I've a process that builds a data pipeline from a collection of modular functions.
One of the functions is a switch which is supposed to allow for different functions to be executed dependent on the content of the data.
In the below code, this is the switcheroo
function which performs a test (via dictionary lookup) and attempts to plug in an appropriate function into the generator pipeline.
def switcheroo(x, field, s_dict, default):
for content in x:
yield next(s_dict.get(content[field], default)([content]))
I can run the code below with some success, and doing so generates 3 files - however, the test_a.txt
file should contain two results. Instead, it only contains one because the save
function/generator is losing its place-holder and being re-evaluated from scratch each time it's called - in this case reopening the file from scratch.
If I run a similar pipeline without the switcheroo
, the save
generator retains its internal state, and saves multiple rows to a file.

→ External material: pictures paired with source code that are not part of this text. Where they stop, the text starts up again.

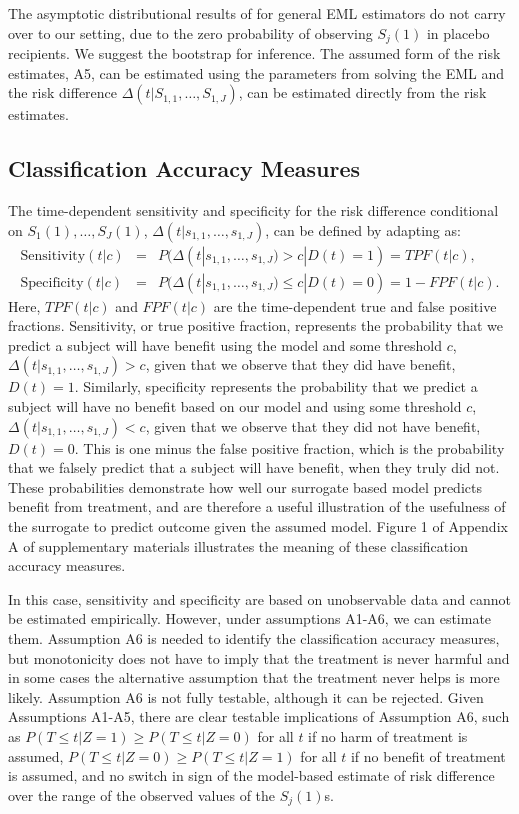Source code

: \documentclass[times, doublespace]{simauth}
\begin{document}
The asymptotic distributional results of \citet{Pepe91} for general EML estimators do not carry over to our setting, due to the zero probability of observing $S_{j}(1)$ in placebo recipients. We suggest the bootstrap for inference. The assumed form of the risk estimates, A5, can be estimated using the parameters from solving the EML and the risk difference $\Delta(t|S_{1,1}, \dots, S_{1,J})$, can be estimated directly from the risk estimates. 

\subsection{Classification Accuracy Measures} \label{CAM}
The time-dependent sensitivity and specificity for the risk difference conditional on $S_{1}(1), \dots, S_{J}(1)$, $\Delta(t|s_{1,1}, \dots, s_{1,J})$, can be defined by adapting \citet{Heagerty00} as:
\begin{eqnarray*}
\mbox{Sensitivity}(t|c)&=&P(\Delta(t|s_{1,1}, \dots, s_{1,J}) > c|D(t)=1)=TPF(t|c),\\
\mbox{Specificity}(t|c)&=&P(\Delta(t|s_{1,1}, \dots, s_{1,J}) \leq c|D(t)=0)=1-FPF(t|c).
\end{eqnarray*}
Here, $TPF(t|c)$ and $FPF(t|c)$ are the time-dependent true and false positive fractions. Sensitivity, or true positive fraction, represents the probability that we predict a subject will have benefit using the model and some threshold $c$, $\Delta(t|s_{1,1}, \dots, s_{1,J}) > c$, given that we observe that they did have benefit, $D(t)=1$. Similarly, specificity represents the probability that we predict a subject will have no benefit based on our model and using some threshold $c$, $\Delta(t|s_{1,1}, \dots, s_{1,J}) < c$, given that we observe that they did not have benefit, $D(t)=0$. This is one minus the false positive fraction, which is the probability that we falsely predict that a subject will have benefit, when they truly did not. These probabilities demonstrate how well our surrogate based model predicts benefit from treatment, and are therefore a useful illustration of the usefulness of the surrogate to predict outcome given the assumed model. Figure 1 of Appendix A of supplementary materials illustrates the meaning of these classification accuracy measures. 

In this case, sensitivity and specificity are based on unobservable data and cannot be estimated empirically. However, under assumptions A1-A6, we can estimate them. Assumption A6 is needed to identify the classification accuracy measures, but monotonicity does not have to imply that the treatment is never harmful and in some cases the alternative assumption that the treatment never helps is more likely. Assumption A6 is not fully testable, although it can be rejected. Given Assumptions A1-A5, there are clear testable implications of Assumption A6, such as $P(T\leq t|Z=1)\geq P(T\leq t|Z=0)$ for all $t$ if no harm of treatment is assumed, $P(T \leq t|Z=0) \geq P(T\leq t|Z=1)$ for all $t$ if no benefit of treatment is assumed, and no switch in sign of the model-based estimate of risk difference over the range of the observed values of the $S_j(1)$s. 
\end{document}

I've tried alternate ways of composing the switcheroo
function, but my constraint is that I need to compose it, along with whatever other functions I have into a single pipeline
generator which will be iterated over at run-time.
Other constraints are that I'd like to maintain the modularity of all my functions, such that they can be composed in any order.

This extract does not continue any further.